Dahası, AB liderlerine karşı sık sık, uluslararası ilişkilerde asla yeri olmayan bir dil kullanıldı.
Şimdi Türkiye’nin AB üye adaylığı sadece kağıt üstünde. Bunu AKP bitirdi.
Artık AB için, Ege ve Doğu Akdeniz sorunlarında açıkça Yunanlıların ve Rumların yanında yer almayı engelleyen bir neden pek kalmadı.

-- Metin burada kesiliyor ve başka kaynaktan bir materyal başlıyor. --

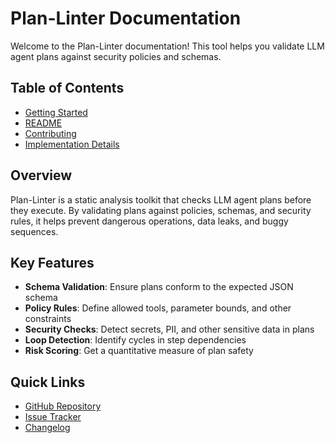 # Plan-Linter Documentation

Welcome to the Plan-Linter documentation! This tool helps you validate LLM agent plans against security policies and schemas.

## Table of Contents

- [Getting Started](getting-started.md)
- [README](../README.md)
- [Contributing](../CONTRIBUTING.md)
- [Implementation Details](../IMPLEMENTATION.md)

## Overview

Plan-Linter is a static analysis toolkit that checks LLM agent plans before they execute. By validating plans against policies, schemas, and security rules, it helps prevent dangerous operations, data leaks, and buggy sequences.

## Key Features

- **Schema Validation**: Ensure plans conform to the expected JSON schema
- **Policy Rules**: Define allowed tools, parameter bounds, and other constraints
- **Security Checks**: Detect secrets, PII, and other sensitive data in plans
- **Loop Detection**: Identify cycles in step dependencies
- **Risk Scoring**: Get a quantitative measure of plan safety

## Quick Links

- [GitHub Repository](https://github.com/cirbuk/plan-lint)
- [Issue Tracker](https://github.com/cirbuk/plan-lint/issues)
- [Changelog](../CHANGELOG.md)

AB sözcüleri bir süredir Ege ve Doğu Akdeniz anlaşmazlıklarında Yunan ve Rumların yanında olduklarını açıkça söylüyordu. 10 Aralık zirvesinde Türkiye’ye o sorunlar nedeniyle yaptırım kararı alarak, bu tutumunu mühürledi – yaptırımın içeriği ne olursa olsun.
Dahası, yine yanlış yönetilen ilişkilerin sonucu olarak, şimdi ABD de daha önce hiç yapmadığı şekilde, Ege ve Doğu Akdeniz’de Yunan ve Rumların yanında saf tutuyor.

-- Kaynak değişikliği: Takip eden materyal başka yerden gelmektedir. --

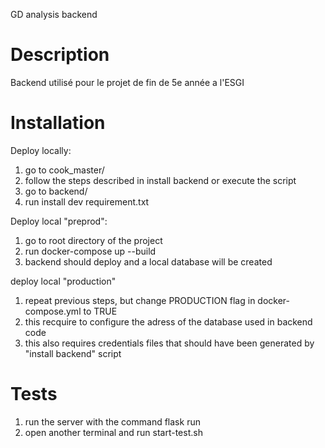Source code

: GD analysis backend


Description
===========
Backend utilisé pour le projet de fin de 5e année a l'ESGI 


Installation
============

Deploy locally: 
1) go to cook_master/
2) follow the steps described in install backend or execute the script
3) go to backend/ 
4) run install dev requirement.txt


Deploy local "preprod":

1) go to root directory of the project
2) run docker-compose up --build 
3) backend should deploy and a local database will be created

deploy local "production"
1) repeat previous steps, but change PRODUCTION flag in docker-compose.yml to TRUE
2) this recquire to configure the adress of the database used in backend code
3) this also requires credentials files that should have been generated by "install backend" script


Tests
=====

1) run the server with the command flask run 
2) open another terminal and run start-test.sh
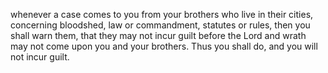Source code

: whenever a case comes to you from your brothers who live in their cities, concerning bloodshed, law or commandment, statutes or rules, then you shall warn them, that they may not incur guilt before the Lord and wrath may not come upon you and your brothers. Thus you shall do, and you will not incur guilt.
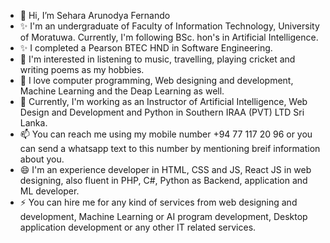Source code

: - 👋 Hi, I’m Sehara Arunodya Fernando
- ✨ I'm an undergraduate of Faculty of Information Technology, University of Moratuwa.  Currently, I'm following BSc. hon's in Artificial Intelligence. 
- ✨ I completed a Pearson BTEC HND in Software Engineering.
- 👀 I'm interested in listening to music, travelling, playing cricket and writing poems as my hobbies.
- 🌱 I love computer programming, Web designing and development, Machine Learning and the Deap Learning as well.
- 💞️ Currently, I'm working as an Instructor of Artificial Intelligence, Web Design and Development and Python in Southern IRAA (PVT) LTD Sri Lanka.
- 📫 You can reach me using my mobile number +94 77 117 20 96 or you can send a whatsapp text to this number by mentioning breif information about you.
- 😄 I'm an experience developer in HTML, CSS and JS, React JS in web designing, also fluent in PHP, C#, Python as Backend, application and ML developer.
- ⚡ You can hire me for any kind of services from web designing and development, Machine Learning or AI program development, Desktop application development or any other IT related services.

<!---
Sehara2002/Sehara2002 is a ✨ special ✨ repository because its `README.md` (this file) appears on your GitHub profile.
You can click the Preview link to take a look at your changes.
--->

İkinci büyük tehlike, benzer nedenlerle, PKK sorunundan kaynaklanıyor.
İlk terör saldırısını yaptığı ve fiilen sahneye çıktığı 1984’den beri PKK’nin siyasi hedefleri sürekli değişti.
Değişmeyen tek şey, PKK meselesini uluslararası gündem maddesi haline getirme hedefi oldu. Yakın zamana kadar bunu başaramamıştı.
PKK değişik yabancı merkezlerden hep destek aldı; ama sorunun uluslararası ilişkiler zemininde tartışılan bir gündem maddesi olması farklı bir durumdur.
Türkiye’nin her şeyden önce Kürt sorununu kendi içinde çözüm yoluna koyması gerekirdi. Yapamadı.
AB üyeliği Türkiye’nin toprak bütünlüğünün en büyük güvencelerinden biri olacaktı, ihtiyacımız yok dediler, vazgeçtiler.
Suriye’de girişilen askeri yoldan rejim değişikliği macerasının Türkiye açısından en hayati sonucu, PKK sorununun uluslararası gündemin göbeğine oturması oldu.
Şimdi konu hakkında en çok söz sahibi iki yabancı ülke, dünyanın iki büyük gücü ABD ve Rusya.
İlaveten, hem Ege ve Doğu Akdeniz’de, hem PKK açısından dikkate alınması gereken riskler var.
Türkiye ciddi bir uluslararası tecrit içinde ve son yıllarda kendine çok hasım yarattı. Ekonomi zayıf. F-35 örneğinde olduğu gibi savunma yetenekleri açısından sıkıntılar yaşıyor.
Dilerim ki Türkiye’nin haklı olduğu konularda ağır kayıplara yol açabilecek bu tehlikeli gidiş değişsin. Hızlı bir şekilde.